Sur les photos des lots à vendre, les effets personnels laissés par les ouvriers, des jeux, des bricoles, sont encore là. Personne n’a pris la peine de les enlever avant de prendre les clichés.
« Quatrième lot, 480 tonnes d’encours de production d’aluminium AS9U3 : les enchères débutent à 580 000 euros… » Et se termineront à 955 000.
Sur une vente, je reconnais l’homme du parking, celui qui se demandait combien de salariés avaient perdu leur emploi, miser quelques centaines de milliers d’euros sur un lot, comme il le ferait sur un pari sportif.
Toutes les pièces aluminium partent pour 1 318 000 euros, à un PDG belge.
Toutes les machines de l’usine partent à 2 800 000 euros.
Au moins, Yvon n’est plus tout seul. Thierry, un ancien salarié lui aussi, est finalement venu assister aux toutes dernières minutes des enchères. Il est amer. « Ça fout les boules, parce que franchement, tout a été bradé, et puis s’ils ont l’intention de tout ferrailler plutôt que de vendre les machines à d’autres boîtes… Vois, c’est plié en dix minutes, avec trois mecs au téléphone. Les vies de trois cents personnes bradées en quelques minutes », il résume.
À la sortie, j’interpelle le PDG belge, qui file déjà vers sa voiture : Guido Dumarey, il s’appelle. Son groupe est spécialisé dans la fabrication de boîtes de vitesse avec pièces en aluminium, notamment pour BMW.
« Vous ne pensez pas qu’on pourrait utiliser cet aluminium pour relancer une activité ici ? », je demande, un peu naïvement.
« Ben, je préfère le garder pour ma production de pièces. On fabrique à Strasbourg, on a une usine là‑bas.
— Mais, quand même, l’usine ici, elle avait tout pour fonctionner, non ?
— Franchement… Je ne comprends pas qu’il y a cinq ans, ici, on ait vendu à une société chinoise. On a besoin d’une Europe plus forte, mais nous sommes trop gentils pour les autres.

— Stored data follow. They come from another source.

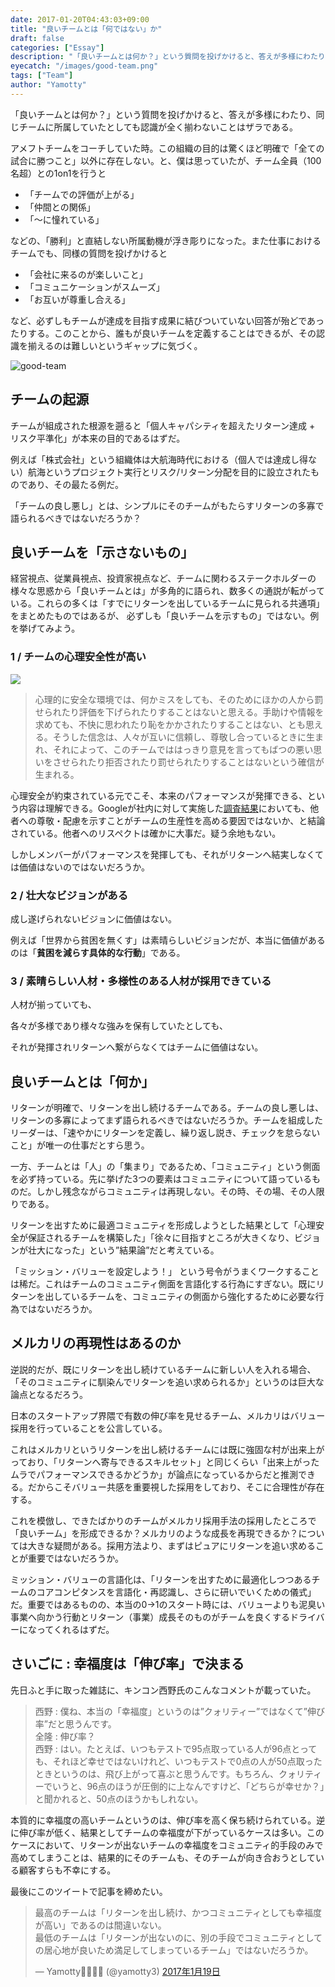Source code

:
 ```yaml
---
date: 2017-01-20T04:43:03+09:00
title: "良いチームとは「何ではない」か"
draft: false
categories: ["Essay"]
description: "「良いチームとは何か？」という質問を投げかけると、答えが多様にわたり、同じチームに所属していたとしても認識が全く揃わないことはザラである。"
eyecatch: "/images/good-team.png"
tags: ["Team"]
author: "Yamotty"
---
```


「良いチームとは何か？」という質問を投げかけると、答えが多様にわたり、同じチームに所属していたとしても認識が全く揃わないことはザラである。<!--more-->

アメフトチームをコーチしていた時。この組織の目的は驚くほど明確で「全ての試合に勝つこと」以外に存在しない。と、僕は思っていたが、チーム全員（100名超）との1on1を行うと

- 「チームでの評価が上がる」
- 「仲間との関係」
- 「〜に憧れている」

などの、「勝利」と直結しない所属動機が浮き彫りになった。また仕事におけるチームでも、同様の質問を投げかけると

- 「会社に来るのが楽しいこと」
- 「コミュニケーションがスムーズ」
- 「お互いが尊重し合える」

など、必ずしもチームが達成を目指す成果に結びついていない回答が殆どであったりする。このことから、誰もが良いチームを定義することはできるが、その認識を揃えるのは難しいというギャップに気づく。

![good-team](/images/good-team.png)

## チームの起源
チームが組成された根源を遡ると「個人キャパシティを超えたリターン達成 + リスク平準化」が本来の目的であるはずだ。

例えば「株式会社」という組織体は大航海時代における（個人では達成し得ない）航海というプロジェクト実行とリスク/リターン分配を目的に設立されたものであり、その最たる例だ。

「チームの良し悪し」とは、シンプルにそのチームがもたらすリターンの多寡で語られるべきではないだろうか？

## 良いチームを「示さないもの」
経営視点、従業員視点、投資家視点など、チームに関わるステークホルダーの様々な思惑から「良いチームとは」が多角的に語られ、数多くの通説が転がっている。これらの多くは「すでにリターンを出しているチームに見られる共通項」をまとめたものではあるが、 必ずしも「良いチームを示すもの」ではない。例を挙げてみよう。

### 1 / チームの心理安全性が高い

<a target="_blank"  href="https://www.amazon.co.jp/gp/product/4862761828/ref=as_li_tl?ie=UTF8&camp=247&creative=1211&creativeASIN=4862761828&linkCode=as2&tag=mrnoize08-22&linkId=9c668c07121ee57b86925e227b177e67"><img border="0" src="//ws-fe.amazon-adsystem.com/widgets/q?_encoding=UTF8&MarketPlace=JP&ASIN=4862761828&ServiceVersion=20070822&ID=AsinImage&WS=1&Format=_SL250_&tag=mrnoize08-22" ></a><img src="//ir-jp.amazon-adsystem.com/e/ir?t=mrnoize08-22&l=am2&o=9&a=4862761828" width="1" height="1" border="0" alt="" style="border:none !important; margin:0px !important;" />


> 心理的に安全な環境では、何かミスをしても、そのためにほかの人から罰せられたり評価を下げられたりすることはないと思える。手助けや情報を求めても、不快に思われたり恥をかかされたりすることはない、とも思える。そうした信念は、人々が互いに信頼し、尊敬し合っているときに生まれ、それによって、このチームでははっきり意見を言ってもばつの悪い思いをさせられたり拒否されたり罰せられたりすることはないという確信が生まれる。

心理安全が約束されている元でこそ、本来のパフォーマンスが発揮できる、という内容は理解できる。Googleが社内に対して実施した[調査結果]()においても、他者への尊敬・配慮を示すことがチームの生産性を高める要因ではないか、と結論されている。他者へのリスペクトは確かに大事だ。疑う余地もない。

しかしメンバーがパフォーマンスを発揮しても、それがリターンへ結実しなくては価値はないのではないだろうか。

### 2 / 壮大なビジョンがある
成し遂げられないビジョンに価値はない。

例えば「世界から貧困を無くす」は素晴らしいビジョンだが、本当に価値があるのは「**貧困を減らす具体的な行動**」である。

### 3 / 素晴らしい人材・多様性のある人材が採用できている
人材が揃っていても、

各々が多様であり様々な強みを保有していたとしても、

それが発揮されリターンへ繋がらなくてはチームに価値はない。

## 良いチームとは「何か」
リターンが明確で、リターンを出し続けるチームである。チームの良し悪しは、リターンの多寡によってまず語られるべきではないだろうか。チームを組成したリーダーは、「速やかにリターンを定義し、繰り返し説き、チェックを怠らないこと」が唯一の仕事だとすら思う。

一方、チームとは「人」の「集まり」であるため、「コミュニティ」という側面を必ず持っている。先に挙げた3つの要素はコミュニティについて語っているものだ。しかし残念ながらコミュニティは再現しない。その時、その場、その人限りである。

リターンを出すために最適コミュニティを形成しようとした結果として「心理安全が保証されるチームを構築した」「徐々に目指すところが大きくなり、ビジョンが壮大になった」という”結果論”だと考えている。

「ミッション・バリューを設定しよう！」
という号令がうまくワークすることは稀だ。これはチームのコミュニティ側面を言語化する行為にすぎない。既にリターンを出しているチームを、コミュニティの側面から強化するために必要な行為ではないだろうか。

## メルカリの再現性はあるのか
逆説的だが、既にリターンを出し続けているチームに新しい人を入れる場合、「そのコミュニティに馴染んでリターンを追い求められるか」というのは巨大な論点となるだろう。

日本のスタートアップ界隈で有数の伸び率を見せるチーム、メルカリはバリュー採用を行っていることを公言している。

これはメルカリというリターンを出し続けるチームには既に強固な村が出来上がっており、「リターンへ寄与できるスキルセット」と同じくらい「出来上がったムラでパフォーマンスできるかどうか」が論点になっているからだと推測できる。だからこそバリュー共感を重要視した採用をしており、そこに合理性が存在する。

これを模倣し、できたばかりのチームがメルカリ採用手法の採用したところで「良いチーム」を形成できるか？メルカリのような成長を再現できるか？については大きな疑問がある。採用方法より、まずはピュアにリターンを追い求めることが重要ではないだろうか。

ミッション・バリューの言語化は、「リターンを出すために最適化しつつあるチームのコアコンピタンスを言語化・再認識し、さらに研いでいくための儀式」だ。重要ではあるものの、本当の0→1のスタート時には、バリューよりも泥臭い事業へ向かう行動とリターン（事業）成長そのものがチームを良くするドライバーになってくれるはずだ。

## さいごに : 幸福度は「伸び率」で決まる
先日ふと手に取った雑誌に、キンコン西野氏のこんなコメントが載っていた。


>西野 : 僕ね、本当の「幸福度」というのは”クォリティー”ではなくて”伸び率”だと思うんです。<br>
>全隆 : 伸び率？<br>
>西野 : はい。たとえば、いつもテストで95点取っている人が96点とっても、それほど幸せではないけれど、いつもテストで0点の人が50点取ったときというのは、飛び上がって喜ぶと思うんです。もちろん、クォリティーでいうと、96点のほうが圧倒的に上なんですけど、「どちらが幸せか？」と聞かれると、50点のほうかもしれない。

本質的に幸福度の高いチームというのは、伸び率を高く保ち続けられている。逆に伸び率が低く、結果としてチームの幸福度が下がっているケースは多い。このケースにおいて、リターンが出ないチームの幸福度をコミュニティ的手段のみで高めてしまうことは、結果的にそのチームも、そのチームが向き合おうとしている顧客すらも不幸にする。

最後にこのツイートで記事を締めたい。

<blockquote class="twitter-tweet" data-lang="ja"><p lang="ja" dir="ltr">最高のチームは「リターンを出し続け、かつコミュニティとしても幸福度が高い」であるのは間違いない。<br>最低のチームは「リターンが出ないのに、別の手段でコミュニティとしての居心地が良いため満足してしまっているチーム」ではないだろうか。</p>&mdash; Yamotty👨‍👩‍👦‍👦 (@yamotty3) <a href="https://twitter.com/yamotty3/status/822167201515876352?ref_src=twsrc%5Etfw">2017年1月19日</a></blockquote>
<script async src="https://platform.twitter.com/widgets.js" charset="utf-8"></script>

— Qui ça, les autres ? Pour qui on est trop gentils ?
— Ben, pour les Chinois, par exemple. C’était une erreur, de leur vendre. Parce que eux, ils n’achètent pas ce genre d’usines pour l’emploi, mais pour les connaissances. »
C’est le même sentiment qui anime les salariés de l’usine, depuis le début. Avant de partir, Guido discute, complice, avec un conseiller en fonderie italien. Je lui ai parlé, déjà : il est membre d’un cabinet de conseil, MVM consulting, qui aiguille les acheteurs, au carrefour des intérêts. La veille, il était sur le site pour souffler ses recommandations aux représentants de la région Occitanie, qui voulait tenter elle aussi de racheter des machines.
Les deux hommes se tutoient.
« T’as la liste ? T’as mon mail ? bon…
— Allez, fais attention sur la route, et bye‑bye ! »
Guido Dumarey démarre au volant de sa voiture de sport.
« Tout est parti, Victor.
— Et les machines ?
— Apparemment, ce serait une boîte de Marseille qui les aurait rachetées.
— Que ça finisse comme ça c’est malheureux, malheureux… »
On est au bar de l’Escale, à Decazeville, la commune limitrophe de Viviez. Avec Yvon, on est tombés sur Victor, un ancien ouvrier du site. Y a également Valérie, salariée elle aussi, qui passait et a reconnu Yvon, de loin. Il raconte.
« Tout était comme le dernier jour où l’on est parti, avec notre cantine à l’entrée, les affiches, tout. Et puis, vraiment, tout était sous‑estimé pour la vente. Quand je suis rentré dans l’usine, il y avait des choses qui n’étaient même pas numérotées dans les lots, des choses qui avaient de la valeur, pourtant !
— Valérie : Ce qui m’inquiète, c’est que cela ne devienne plus qu’une friche industrielle de plus. Les bâtiments vides, ça ne veut plus rien dire. Il y avait la compétence, aussi, et on laisse tout partir. Comment tu veux ne pas être en colère ? On est en train de tout crever, dans ce pays… »
Certains mettent encore de l’espoir dans les promesses de la Région, qui a fait « des offres sur du matériel jugé indispensable à un potentiel redémarrage d’une activité » et va « recontacter les acheteurs pour leur éviter le démontage ».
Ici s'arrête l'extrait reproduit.